ESA
11/04/2019
Novas evidências do impacto da recente tempestade de poeira sobre a água na atmosfera e uma surpreendente falta de metano, estão entre os destaques científicos do primeiro ano em órbita do ExoMars Trace Gas Orbiter.
Foram publicados, hoje, dois artigos na revista Nature, descrevendo os novos resultados, e referidos numa conferência de imprensa exclusiva na União Europeia de Geociências, em Viena.
Um terceiro artigo, submetido no Proceedings of the Russian Academy of Science, apresenta o mapa mais detalhado, alguma vez produzido, de água-gelo ou de minerais hidratados no subsolo superficial de Marte.
A missão conjunta da ESA-Roscosmos ExoMars Trace Gas Orbiter, ou TGO, chegou ao Planeta Vermelho em outubro de 2016 e passou mais de um ano a empregar a técnica de aerotravagem necessária para atingir a sua órbita científica de duas horas, 400 km acima da superfície de Marte.
“Estamos muito satisfeitos com os primeiros resultados do Trace Gas Orbiter,” diz Håkan Svedhem, cientista do projeto TGO da ESA.
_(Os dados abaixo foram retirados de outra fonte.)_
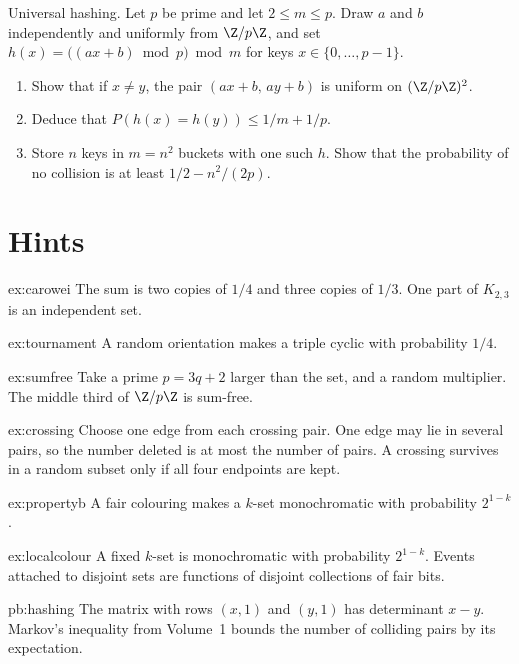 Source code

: \begin{exercise}[$\star$]\label{pb:hashing}
Universal hashing. Let $p$ be prime and let $2\le m\le p$. Draw $a$ and $b$ independently and uniformly from $\Z/p\Z$, and set $h(x)=\bigl((ax+b)\bmod p\bigr)\bmod m$ for keys $x\in\{0,\ldots,p-1\}$.
\begin{enumerate}[label=(\alph*)]
\item Show that if $x\ne y$, the pair $(ax+b,\,ay+b)$ is uniform on $(\Z/p\Z)^2$.
\item Deduce that $P(h(x)=h(y))\le 1/m+1/p$.
\item Store $n$ keys in $m=n^2$ buckets with one such $h$. Show that the probability of no collision is at least $1/2-n^2/(2p)$.
\end{enumerate}
\end{exercise}

\section{Hints}

\begin{hint}{ex:carowei}
The sum is two copies of $1/4$ and three copies of $1/3$. One part of $K_{2,3}$ is an independent set.
\end{hint}
\begin{hint}{ex:tournament}
A random orientation makes a triple cyclic with probability $1/4$.
\end{hint}
\begin{hint}{ex:sumfree}
Take a prime $p=3q+2$ larger than the set, and a random multiplier. The middle third of $\Z/p\Z$ is sum-free.
\end{hint}
\begin{hint}{ex:crossing}
Choose one edge from each crossing pair. One edge may lie in several pairs, so the number deleted is at most the number of pairs. A crossing survives in a random subset only if all four endpoints are kept.
\end{hint}
\begin{hint}{ex:propertyb}
A fair colouring makes a $k$-set monochromatic with probability $2^{1-k}$.
\end{hint}
\begin{hint}{ex:localcolour}
A fixed $k$-set is monochromatic with probability $2^{1-k}$. Events attached to disjoint sets are functions of disjoint collections of fair bits.
\end{hint}


\begin{hint}{pb:hashing}
The matrix with rows $(x,1)$ and $(y,1)$ has determinant $x-y$. Markov's inequality from Volume~1 bounds the number of colliding pairs by its expectation.
\end{hint}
“Os nossos instrumentos têm um desempenho extremamente bom e mesmo nos primeiros meses de observação já forneciam dados excelentes, a um nível muito mais alto do que o anteriormente alcançado”.
A principal missão científica do TGO começou no final de abril de 2018, apenas alguns meses antes do início da tempestade global que, eventualmente, levaria ao desaparecimento do rover Opportunity da NASA, após 15 anos a percorrer a superfície marciana.
As naves espaciais em órbita, no entanto, foram capazes de fazer observações únicas, com o TGO a acompanhar o início e o desenvolvimento da tempestade e a monitorizar como o aumento de poeira afetou o vapor de água na atmosfera – importante para entender a história da água em Marte ao longo do tempo.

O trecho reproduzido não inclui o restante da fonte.